For imaging and dosimetry, ¹⁵²Tb and ¹⁵⁵Tb offer a future in which both diagnostic and therapeutic procedures share an identical chemical backbone. That may support more accurate kinetic modelling, more precise treatment planning and genuinely isotopic theranostic pairs.

From the laboratory perspective, the chemistry is straightforward for centres already comfortable with DOTA-based coordination and radiolabelling. The main learning curve lies in handling a new set of decay characteristics, optimising SPECT protocols for ¹⁶¹Tb and establishing dosimetry models that fully account for Auger and conversion electrons.

Looking ahead

Terbium radionuclides exemplify how nuclear medicine is shifting from “one isotope per indication” to a more flexible menu of decay schemes matched to tumour biology and disease stage. With ¹⁶¹Tb now supported by phase I/II data in mCRPC, first-in-human experience in NETs and a growing base of dosimetry and radiobiology, the element has clearly moved into the clinical era.

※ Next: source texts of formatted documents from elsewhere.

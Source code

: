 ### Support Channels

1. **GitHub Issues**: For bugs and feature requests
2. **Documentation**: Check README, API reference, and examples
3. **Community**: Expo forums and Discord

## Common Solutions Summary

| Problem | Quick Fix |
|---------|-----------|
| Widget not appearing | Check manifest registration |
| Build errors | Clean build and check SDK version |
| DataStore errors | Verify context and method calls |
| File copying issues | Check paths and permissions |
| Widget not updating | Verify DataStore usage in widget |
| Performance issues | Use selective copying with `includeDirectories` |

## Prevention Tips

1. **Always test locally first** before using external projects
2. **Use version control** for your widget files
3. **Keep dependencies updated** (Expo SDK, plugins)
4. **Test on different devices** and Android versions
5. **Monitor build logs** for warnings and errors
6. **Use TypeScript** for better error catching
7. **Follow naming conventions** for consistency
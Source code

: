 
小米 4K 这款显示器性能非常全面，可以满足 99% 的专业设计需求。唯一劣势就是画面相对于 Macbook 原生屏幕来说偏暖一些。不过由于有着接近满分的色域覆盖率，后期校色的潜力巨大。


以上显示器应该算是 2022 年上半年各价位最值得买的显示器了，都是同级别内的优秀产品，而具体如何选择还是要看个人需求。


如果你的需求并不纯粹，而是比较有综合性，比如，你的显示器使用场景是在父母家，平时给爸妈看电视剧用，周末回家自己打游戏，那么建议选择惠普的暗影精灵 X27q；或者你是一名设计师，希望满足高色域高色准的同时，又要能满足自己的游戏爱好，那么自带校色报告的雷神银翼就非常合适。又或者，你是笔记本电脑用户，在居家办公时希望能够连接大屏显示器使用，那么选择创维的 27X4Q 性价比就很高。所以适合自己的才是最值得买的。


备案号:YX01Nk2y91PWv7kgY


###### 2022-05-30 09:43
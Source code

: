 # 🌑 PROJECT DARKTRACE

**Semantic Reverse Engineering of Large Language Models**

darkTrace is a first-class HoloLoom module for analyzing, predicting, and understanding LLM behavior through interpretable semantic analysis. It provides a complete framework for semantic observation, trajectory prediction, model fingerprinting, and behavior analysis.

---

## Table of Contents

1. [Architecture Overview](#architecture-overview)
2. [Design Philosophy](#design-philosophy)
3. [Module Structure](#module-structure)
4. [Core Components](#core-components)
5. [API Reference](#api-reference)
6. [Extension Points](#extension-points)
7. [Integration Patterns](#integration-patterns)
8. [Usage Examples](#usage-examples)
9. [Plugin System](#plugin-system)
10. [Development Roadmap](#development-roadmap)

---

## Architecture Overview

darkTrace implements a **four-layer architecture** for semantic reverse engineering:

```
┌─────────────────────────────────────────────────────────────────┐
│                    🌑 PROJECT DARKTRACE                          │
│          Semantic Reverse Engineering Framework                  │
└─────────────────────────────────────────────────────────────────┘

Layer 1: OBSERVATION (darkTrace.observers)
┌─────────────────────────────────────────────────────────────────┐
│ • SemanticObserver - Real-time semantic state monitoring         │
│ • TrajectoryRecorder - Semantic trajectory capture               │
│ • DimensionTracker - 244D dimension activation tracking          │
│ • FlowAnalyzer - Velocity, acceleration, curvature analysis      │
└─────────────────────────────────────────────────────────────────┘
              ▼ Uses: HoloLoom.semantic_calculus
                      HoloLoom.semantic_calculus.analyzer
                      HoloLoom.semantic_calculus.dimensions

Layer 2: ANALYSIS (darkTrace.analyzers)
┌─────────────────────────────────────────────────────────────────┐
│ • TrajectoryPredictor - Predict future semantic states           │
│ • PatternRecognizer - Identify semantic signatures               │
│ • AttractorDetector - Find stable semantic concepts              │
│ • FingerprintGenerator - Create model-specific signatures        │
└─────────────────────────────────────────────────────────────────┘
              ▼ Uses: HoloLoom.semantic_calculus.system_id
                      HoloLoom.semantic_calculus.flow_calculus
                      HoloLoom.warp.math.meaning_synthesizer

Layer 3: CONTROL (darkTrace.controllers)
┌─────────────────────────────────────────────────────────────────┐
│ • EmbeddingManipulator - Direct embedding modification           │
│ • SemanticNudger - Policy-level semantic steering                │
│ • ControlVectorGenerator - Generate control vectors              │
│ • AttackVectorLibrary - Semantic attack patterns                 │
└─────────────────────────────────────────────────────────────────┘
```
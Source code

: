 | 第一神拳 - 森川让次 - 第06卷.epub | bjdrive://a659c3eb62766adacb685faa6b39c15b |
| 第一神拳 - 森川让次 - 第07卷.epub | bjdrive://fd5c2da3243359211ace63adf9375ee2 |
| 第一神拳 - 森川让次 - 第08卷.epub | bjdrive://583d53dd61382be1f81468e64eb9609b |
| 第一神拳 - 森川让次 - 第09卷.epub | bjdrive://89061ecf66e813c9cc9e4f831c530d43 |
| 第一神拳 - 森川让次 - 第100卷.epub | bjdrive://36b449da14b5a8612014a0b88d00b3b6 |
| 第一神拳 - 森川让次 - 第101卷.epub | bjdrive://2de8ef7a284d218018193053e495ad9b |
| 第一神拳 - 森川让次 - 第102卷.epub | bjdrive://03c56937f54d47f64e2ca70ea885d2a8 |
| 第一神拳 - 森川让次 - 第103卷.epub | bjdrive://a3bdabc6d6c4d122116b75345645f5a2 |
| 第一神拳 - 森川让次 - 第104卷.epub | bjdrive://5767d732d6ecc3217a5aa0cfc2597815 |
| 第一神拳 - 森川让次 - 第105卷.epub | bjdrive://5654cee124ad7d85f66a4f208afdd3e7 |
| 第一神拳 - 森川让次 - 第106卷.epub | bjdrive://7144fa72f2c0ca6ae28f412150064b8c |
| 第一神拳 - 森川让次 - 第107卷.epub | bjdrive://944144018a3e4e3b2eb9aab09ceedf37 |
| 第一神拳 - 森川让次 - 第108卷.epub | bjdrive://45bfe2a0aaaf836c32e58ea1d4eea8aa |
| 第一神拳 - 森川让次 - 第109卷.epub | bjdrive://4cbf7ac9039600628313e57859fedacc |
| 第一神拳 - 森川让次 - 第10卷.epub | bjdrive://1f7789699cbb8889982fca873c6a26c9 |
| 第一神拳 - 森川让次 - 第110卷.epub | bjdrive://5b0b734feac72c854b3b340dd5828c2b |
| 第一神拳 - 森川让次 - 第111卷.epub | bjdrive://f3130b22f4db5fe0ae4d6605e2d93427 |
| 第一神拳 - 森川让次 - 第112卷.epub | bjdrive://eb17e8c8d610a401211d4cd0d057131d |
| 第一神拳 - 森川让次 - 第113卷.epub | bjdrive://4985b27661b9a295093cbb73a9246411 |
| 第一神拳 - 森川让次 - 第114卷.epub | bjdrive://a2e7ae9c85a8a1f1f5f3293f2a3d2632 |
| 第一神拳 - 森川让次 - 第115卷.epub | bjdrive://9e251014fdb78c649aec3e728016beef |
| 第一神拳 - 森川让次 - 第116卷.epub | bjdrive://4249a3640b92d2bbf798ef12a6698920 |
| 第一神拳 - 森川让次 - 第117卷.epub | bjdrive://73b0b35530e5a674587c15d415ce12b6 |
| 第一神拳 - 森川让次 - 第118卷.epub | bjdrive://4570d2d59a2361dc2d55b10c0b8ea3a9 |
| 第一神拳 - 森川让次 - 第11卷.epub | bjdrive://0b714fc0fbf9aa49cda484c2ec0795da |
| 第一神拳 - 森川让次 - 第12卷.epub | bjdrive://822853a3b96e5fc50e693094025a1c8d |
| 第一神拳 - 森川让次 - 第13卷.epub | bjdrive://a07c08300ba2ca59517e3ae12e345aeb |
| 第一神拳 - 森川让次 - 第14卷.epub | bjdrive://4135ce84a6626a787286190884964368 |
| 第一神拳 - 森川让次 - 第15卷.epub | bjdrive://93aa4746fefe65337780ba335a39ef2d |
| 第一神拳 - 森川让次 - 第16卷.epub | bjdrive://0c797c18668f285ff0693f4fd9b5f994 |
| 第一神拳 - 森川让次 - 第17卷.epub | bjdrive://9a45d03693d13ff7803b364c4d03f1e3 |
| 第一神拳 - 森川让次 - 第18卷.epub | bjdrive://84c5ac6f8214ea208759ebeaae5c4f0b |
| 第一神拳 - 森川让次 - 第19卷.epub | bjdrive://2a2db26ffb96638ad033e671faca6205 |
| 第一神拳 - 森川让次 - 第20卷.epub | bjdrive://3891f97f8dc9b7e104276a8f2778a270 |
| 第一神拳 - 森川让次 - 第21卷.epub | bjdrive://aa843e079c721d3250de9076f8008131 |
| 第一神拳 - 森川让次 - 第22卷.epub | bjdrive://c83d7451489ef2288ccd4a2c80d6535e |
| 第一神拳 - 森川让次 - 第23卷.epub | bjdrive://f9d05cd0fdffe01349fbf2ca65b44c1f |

Over the next few years, the field will need:

  • Head-to-head comparisons of ¹⁶¹Tb and ¹⁷⁷Lu regimens in both prostate cancer and NETs.
  • Harmonised imaging and dosimetry protocols for ¹⁶¹Tb SPECT and, where feasible, ¹⁵²Tb/¹⁵⁵Tb imaging.
  • Continued investment in isotope production and supply chains, particularly for ¹⁴⁹Tb and ¹⁵²Tb, to unlock the full theranostic potential of the terbium quartet.

For clinicians, physicists and radiochemists, terbium offers a scientifically elegant and increasingly practical toolset. For patients, especially those with small-volume or early metastatic disease, it may mark the start of a new generation of targeted radionuclide therapies designed not just to treat macroscopic lesions, but to seek out and destroy cancer at the microscopic level.

Disclaimer

This article is provided for informational and educational purposes only. It is not intended to offer medical advice, diagnose health conditions or recommend specific treatments. The scientific and clinical information presented reflects research and trial data available at the time of writing and may evolve as further evidence emerges. Readers should not rely solely on this content when making decisions about healthcare or clinical practice.

Any therapeutic approaches, radiopharmaceuticals or investigational agents discussed remain subject to regulatory review, local availability and professional oversight. Clinical use must always follow the guidance of qualified healthcare professionals, applicable laws and institutional policies.